For these and other reasons your treatment of the economics of agriculture in the Klamath Basin and in the Klamath Irrigation Project is totally inappropriate and inadequate. It is not however, surprising as you have failed to consult with individuals in a position to know the facts of the local industry.

Science wars.

I was hoping to finally read about science in this section. Sadly there was very little about science here and the only fact that was presented was the repeat of a myth that has been promulgated by many folks many times over. You state unequivocally that up to 90 percent of the Trinity River is diverted to the Sacramento. This statement has been made publicly by the head hydrologist in the Klamath Reclamation Project office more than once, was made twice in print in the IMST report on the Klamath Crisis of 2001, and is cited in many other venues. The fact is that in the past up to 90 percent of the North Fork of the Trinity River above the dam at Lewiston has been diverted to the Sacramento. In recent years the percentage has been significantly reduced.
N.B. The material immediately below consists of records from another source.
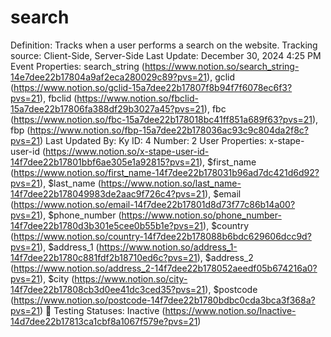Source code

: # search

Definition: Tracks when a user performs a search on the website.
Tracking source: Client-Side, Server-Side
Last Update: December 30, 2024 4:25 PM
Event Properties: search_string (https://www.notion.so/search_string-14e7dee22b17804a9af2eca280029c89?pvs=21), gclid (https://www.notion.so/gclid-15a7dee22b17807f8b94f7f6078ec6f3?pvs=21), fbclid (https://www.notion.so/fbclid-15a7dee22b17806fa388df29b3027a45?pvs=21), fbc (https://www.notion.so/fbc-15a7dee22b178018bc41ff851a689f63?pvs=21), fbp (https://www.notion.so/fbp-15a7dee22b178036ac93c9c804da2f8c?pvs=21)
Last Updated By: Ky 
ID: 4
Number: 2
User Properties: x-stape-user-id (https://www.notion.so/x-stape-user-id-14f7dee22b17801bbf6ae305e1a92815?pvs=21), $first_name (https://www.notion.so/first_name-14f7dee22b178031b96ad7dc421d6d92?pvs=21), $last_name (https://www.notion.so/last_name-14f7dee22b178049983de2aac9f726c4?pvs=21), $email (https://www.notion.so/email-14f7dee22b17801d8d73f77c86b14a00?pvs=21), $phone_number (https://www.notion.so/phone_number-14f7dee22b1780d3b301e5cee0b55b1e?pvs=21), $country (https://www.notion.so/country-14f7dee22b178088b6bdc629606dcc9d?pvs=21), $address_1 (https://www.notion.so/address_1-14f7dee22b1780c881fdf2b18710ed6c?pvs=21), $address_2 (https://www.notion.so/address_2-14f7dee22b178052aeedf05b674216a0?pvs=21), $city (https://www.notion.so/city-14f7dee22b17808cb3d0ee41dc3ced35?pvs=21), $postcode (https://www.notion.so/postcode-14f7dee22b1780bdbc0cda3bca3f368a?pvs=21)
🚥 Testing Statuses: Inactive (https://www.notion.so/Inactive-14d7dee22b17813ca1cbf8a1067f579e?pvs=21)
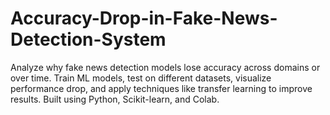 # Accuracy-Drop-in-Fake-News-Detection-System
Analyze why fake news detection models lose accuracy across domains or over time. Train ML models, test on different datasets, visualize performance drop, and apply techniques like transfer learning to improve results. Built using Python, Scikit-learn, and Colab.
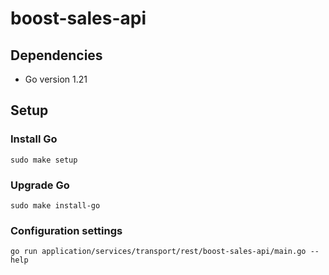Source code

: # boost-sales-api 

## Dependencies

- Go version 1.21

## Setup

### Install Go
`sudo make setup`

### Upgrade Go
`sudo make install-go`

### Configuration settings
`go run application/services/transport/rest/boost-sales-api/main.go --help`
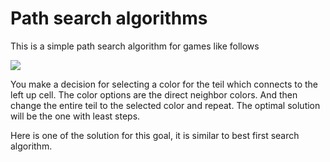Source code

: # Path search algorithms

This is a simple path search algorithm for games like follows

<img src= "https://github.com/DakaiZhou/coding_challenge_V2/blob/main/image.png">

You make a decision for selecting a color for the teil which connects to the left up cell. The color options are the direct neighbor colors. And then change the entire teil to the selected color and repeat. The optimal solution will be the one with least steps.

Here is one of the solution for this goal, it is similar to best first search algorithm.
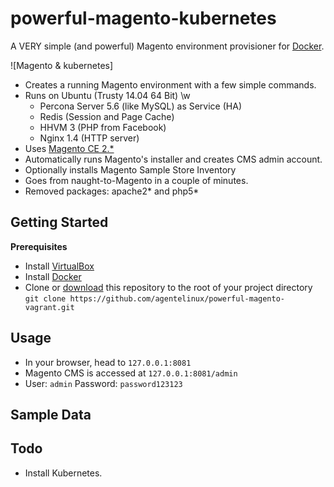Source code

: powerful-magento-kubernetes
======================

A VERY simple (and powerful) Magento environment provisioner for [Docker](http://www.docker.com/).

![Magento & kubernetes]

* Creates a running Magento environment with a few simple commands.
* Runs on Ubuntu (Trusty 14.04 64 Bit) \w
  * Percona Server 5.6 (like MySQL) as Service (HA)
  * Redis  (Session and Page Cache)
  * HHVM 3 (PHP from Facebook)
  * Nginx 1.4 (HTTP server)
* Uses [Magento CE 2.*](http://www.magentocommerce.com/download)
* Automatically runs Magento's installer and creates CMS admin account.
* Optionally installs Magento Sample Store Inventory
* Goes from naught-to-Magento in a couple of minutes.
* Removed packages: apache2* and php5*

## Getting Started

**Prerequisites**

* Install [VirtualBox](https://www.virtualbox.org/wiki/Downloads)
* Install [Docker](http://www.docker.com/)
* Clone or [download](https://github.com/agentelinux/powerful-magento-vagrant/archive/master.zip) this repository to the root of your project directory `git clone https://github.com/agentelinux/powerful-magento-vagrant.git`


## Usage

* In your browser, head to `127.0.0.1:8081`
* Magento CMS is accessed at `127.0.0.1:8081/admin`
* User: `admin` Password: `password123123`


## Sample Data

## Todo
* Install Kubernetes.
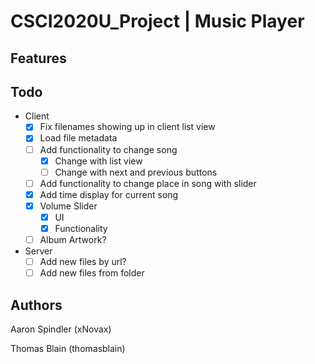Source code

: # CSCI2020U_Project | Music Player
## Features

## Todo
- Client
    - [x] Fix filenames showing up in client list view
    - [x] Load file metadata
    - [ ] Add functionality to change song
        - [x] Change with list view
        - [ ] Change with next and previous buttons
    - [ ] Add functionality to change place in song with slider
    - [x] Add time display for current song
    - [x] Volume Slider
        - [x] UI
        - [x] Functionality
    - [ ] Album Artwork?
- Server
    - [ ] Add new files by url?
    - [ ] Add new files from folder
## Authors
Aaron Spindler (xNovax)

Thomas Blain (thomasblain)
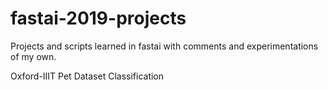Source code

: # fastai-2019-projects
Projects and scripts learned in fastai with comments and experimentations of my own.

Oxford-IIIT Pet Dataset Classification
An analysis of the river flow data for all the years of record, including over 30 years before and after the dam was built, reveals that the average annual diversion during the high years was about 1 million acre-feet out of a total flow of about 6 million acre feet, or about 15 percent of the Trinity flow. There is no diversion of flows in the South Fork of the Trinity River. When the hydrographs of the river are com pared for the years before and after the dam was constructed they suggest that the timing affect on river flows was a significant reduction during April through June and little affect on flows during the remainder of the year. Since this is the period of out-migration of salmon smolt this is indeed an important factor for salmon success, but it may be offset by hatchery production and management.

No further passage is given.